Esos anaranjados son capacitores Siemens . . .  Alemania o Brasil.

Esa placa parece llevar un par de reparaciones , tiene componentes de todas las épocas


----------



## almota47 (Abr 15, 2015)

Si le cambie hace tiempo unos electrolíticos, y ahora creo tengo problemas con el puente rectificador se calienta mucho!!! tambien cambie la fuente de poder a ciegas porque no sabia de cuanto era la anterior le coloque una de 8V. disculpen soy aficionado y lo hago por aprender me llama mucho la atención la electrónica.


----------



## Lucho LP (Abr 15, 2015)

El puente rectificador no debería calentarse, es probable que alguno de los diodos que lo componen tenga fugas, yo lo cambiaría directamente.
En cuanto a la fuente, 8V parece una tensión excesivamente baja para el tipo de transistores que estás alimentando. Tendrías que revisar bien la fuente original para ver si podés obtener algún dato confiable que te permita reemplazarla mas razonablemente; todo eso si es que la fuente original no funciona!!!
Saludos.-


----------



## almota47 (Abr 15, 2015)

Me dio un poco de temor reemplazarlo por de mayor voltaje ya que el que tenia no tenia ningún tipo de datos, como verás esta placa es muy vieja y crees que pueda hacerle un juego de diodos porque no consigo el malvado puente sus datos son by 164 f7440. Como tal suena como una chicharra!!!


----------



## DOSMETROS (Abr 15, 2015)

Ummm , estás demasiado por debajo , lo mas común era desde 12 a 25V  ya que los transistores soportan como MÁXIMO 32 V. Ese amplificador será de unos 10+10 Watts 

Ponele la lámpara serie para no quemar cosas !  

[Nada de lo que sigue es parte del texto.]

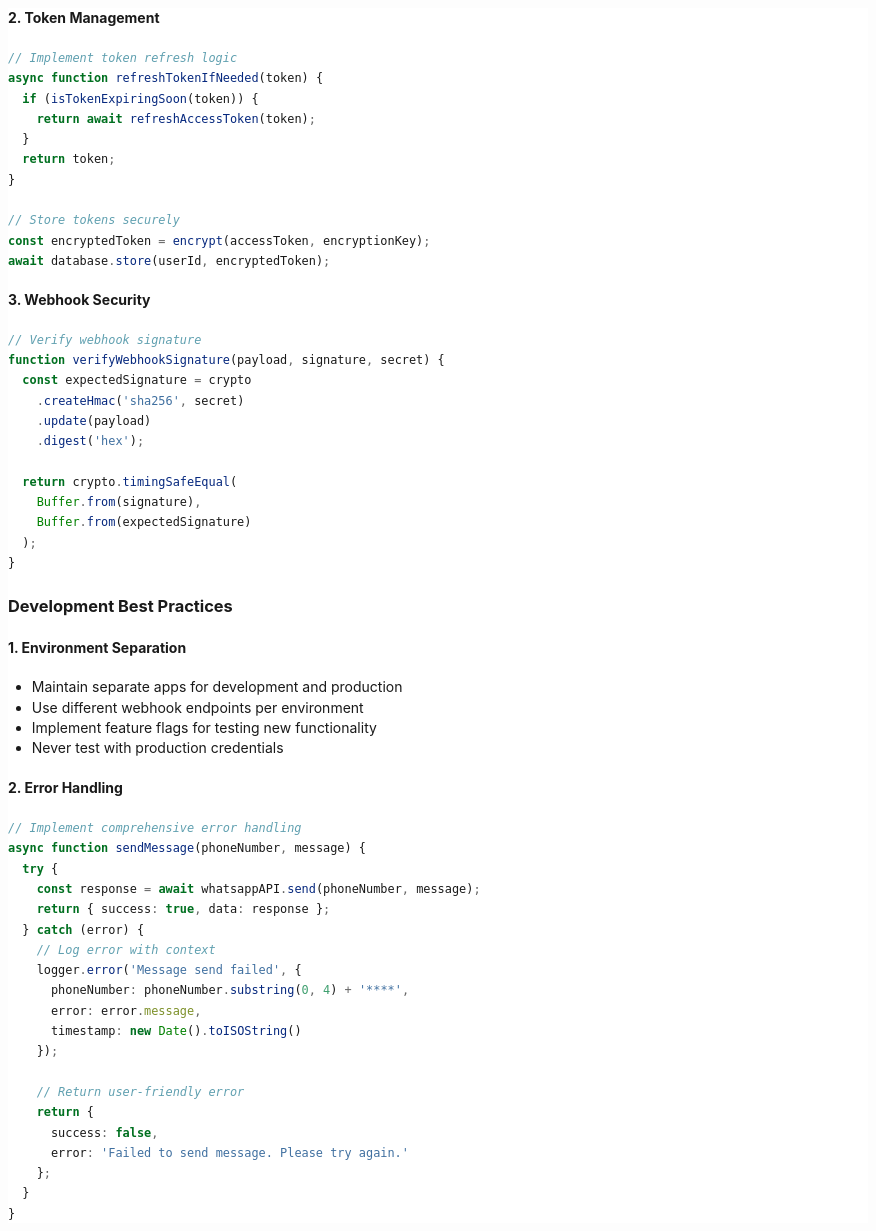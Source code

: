 #### 2. Token Management
```typescript
// Implement token refresh logic
async function refreshTokenIfNeeded(token) {
  if (isTokenExpiringSoon(token)) {
    return await refreshAccessToken(token);
  }
  return token;
}

// Store tokens securely
const encryptedToken = encrypt(accessToken, encryptionKey);
await database.store(userId, encryptedToken);
```

#### 3. Webhook Security
```typescript
// Verify webhook signature
function verifyWebhookSignature(payload, signature, secret) {
  const expectedSignature = crypto
    .createHmac('sha256', secret)
    .update(payload)
    .digest('hex');
  
  return crypto.timingSafeEqual(
    Buffer.from(signature),
    Buffer.from(expectedSignature)
  );
}
```

### Development Best Practices

#### 1. Environment Separation
- Maintain separate apps for development and production
- Use different webhook endpoints per environment
- Implement feature flags for testing new functionality
- Never test with production credentials

#### 2. Error Handling
```typescript
// Implement comprehensive error handling
async function sendMessage(phoneNumber, message) {
  try {
    const response = await whatsappAPI.send(phoneNumber, message);
    return { success: true, data: response };
  } catch (error) {
    // Log error with context
    logger.error('Message send failed', {
      phoneNumber: phoneNumber.substring(0, 4) + '****',
      error: error.message,
      timestamp: new Date().toISOString()
    });
    
    // Return user-friendly error
    return { 
      success: false, 
      error: 'Failed to send message. Please try again.' 
    };
  }
}
```
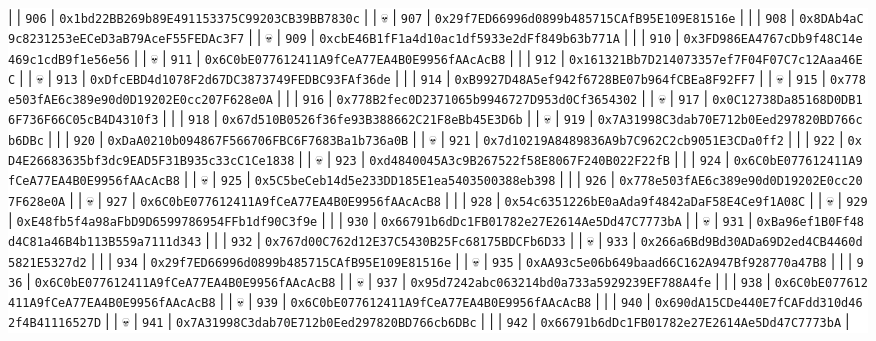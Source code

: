 |  | `906` | `0x1bd22BB269b89E491153375C99203CB39BB7830c` |
| 💀 | `907` | `0x29f7ED66996d0899b485715CAfB95E109E81516e` |
|  | `908` | `0x8DAb4aC9c8231253eECeD3aB79AceF55FEDAc3F7` |
| 💀 | `909` | `0xcbE46B1fF1a4d10ac1df5933e2dFf849b63b771A` |
|  | `910` | `0x3FD986EA4767cDb9f48C14e469c1cdB9f1e56e56` |
| 💀 | `911` | `0x6C0bE077612411A9fCeA77EA4B0E9956fAAcAcB8` |
|  | `912` | `0x161321Bb7D214073357ef7F04F07C7c12Aaa46EC` |
| 💀 | `913` | `0xDfcEBD4d1078F2d67DC3873749FEDBC93FAf36de` |
|  | `914` | `0xB9927D48A5ef942f6728BE07b964fCBEa8F92FF7` |
| 💀 | `915` | `0x778e503fAE6c389e90d0D19202E0cc207F628e0A` |
|  | `916` | `0x778B2fec0D2371065b9946727D953d0Cf3654302` |
| 💀 | `917` | `0x0C12738Da85168D0DB16F736F66C05cB4D4310f3` |
|  | `918` | `0x67d510B0526f36fe93B388662C21F8eBb45E3D6b` |
| 💀 | `919` | `0x7A31998C3dab70E712b0Eed297820BD766cb6DBc` |
|  | `920` | `0xDaA0210b094867F566706FBC6F7683Ba1b736a0B` |
| 💀 | `921` | `0x7d10219A8489836A9b7C962C2cb9051E3CDa0ff2` |
|  | `922` | `0xD4E26683635bf3dc9EAD5F31B935c33cC1Ce1838` |
| 💀 | `923` | `0xd4840045A3c9B267522f58E8067F240B022F22fB` |
|  | `924` | `0x6C0bE077612411A9fCeA77EA4B0E9956fAAcAcB8` |
| 💀 | `925` | `0x5C5beCeb14d5e233DD185E1ea5403500388eb398` |
|  | `926` | `0x778e503fAE6c389e90d0D19202E0cc207F628e0A` |
| 💀 | `927` | `0x6C0bE077612411A9fCeA77EA4B0E9956fAAcAcB8` |
|  | `928` | `0x54c6351226bE0aAda9f4842aDaF58E4Ce9f1A08C` |
| 💀 | `929` | `0xE48fb5f4a98aFbD9D6599786954FFb1df90C3f9e` |
|  | `930` | `0x66791b6dDc1FB01782e27E2614Ae5Dd47C7773bA` |
| 💀 | `931` | `0xBa96ef1B0Ff48d4C81a46B4b113B559a7111d343` |
|  | `932` | `0x767d00C762d12E37C5430B25Fc68175BDCFb6D33` |
| 💀 | `933` | `0x266a6Bd9Bd30ADa69D2ed4CB4460d5821E5327d2` |
|  | `934` | `0x29f7ED66996d0899b485715CAfB95E109E81516e` |
| 💀 | `935` | `0xAA93c5e06b649baad66C162A947Bf928770a47B8` |
|  | `936` | `0x6C0bE077612411A9fCeA77EA4B0E9956fAAcAcB8` |
| 💀 | `937` | `0x95d7242abc063214bd0a733a5929239EF788A4fe` |
|  | `938` | `0x6C0bE077612411A9fCeA77EA4B0E9956fAAcAcB8` |
| 💀 | `939` | `0x6C0bE077612411A9fCeA77EA4B0E9956fAAcAcB8` |
|  | `940` | `0x690dA15CDe440E7fCAFdd310d462f4B41116527D` |
| 💀 | `941` | `0x7A31998C3dab70E712b0Eed297820BD766cb6DBc` |
|  | `942` | `0x66791b6dDc1FB01782e27E2614Ae5Dd47C7773bA` |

https://www.google.com.ar/search?q=...=0CAYQ_AUoAQ#tbm=isch&q=ad161+ad162+amplifier


----------



## pandacba (Abr 15, 2015)

Esos capacitores solian ser de origen europeo, muy comunes en equipos fabricados en la europa central La mayoria de esos cap eran de origen aleman o eslavos.
Si estan en buen estado no los cambiaria, son de muy buena calidad, muy estables.
Durante los 10 años que fui jefe de taller en un importante Service de mi ciudad vi muchos de ellos, la mayoria de color marroncito, se parecen a los actuales fusibles que tienen un encapsulado plástico.

Los elecroliticos comunes, fallaban pero esos seguían inalterables muy muy buena calidad, nunca vi uno de eso fabricados en brasil

De que tensión es el capacitor de fuente?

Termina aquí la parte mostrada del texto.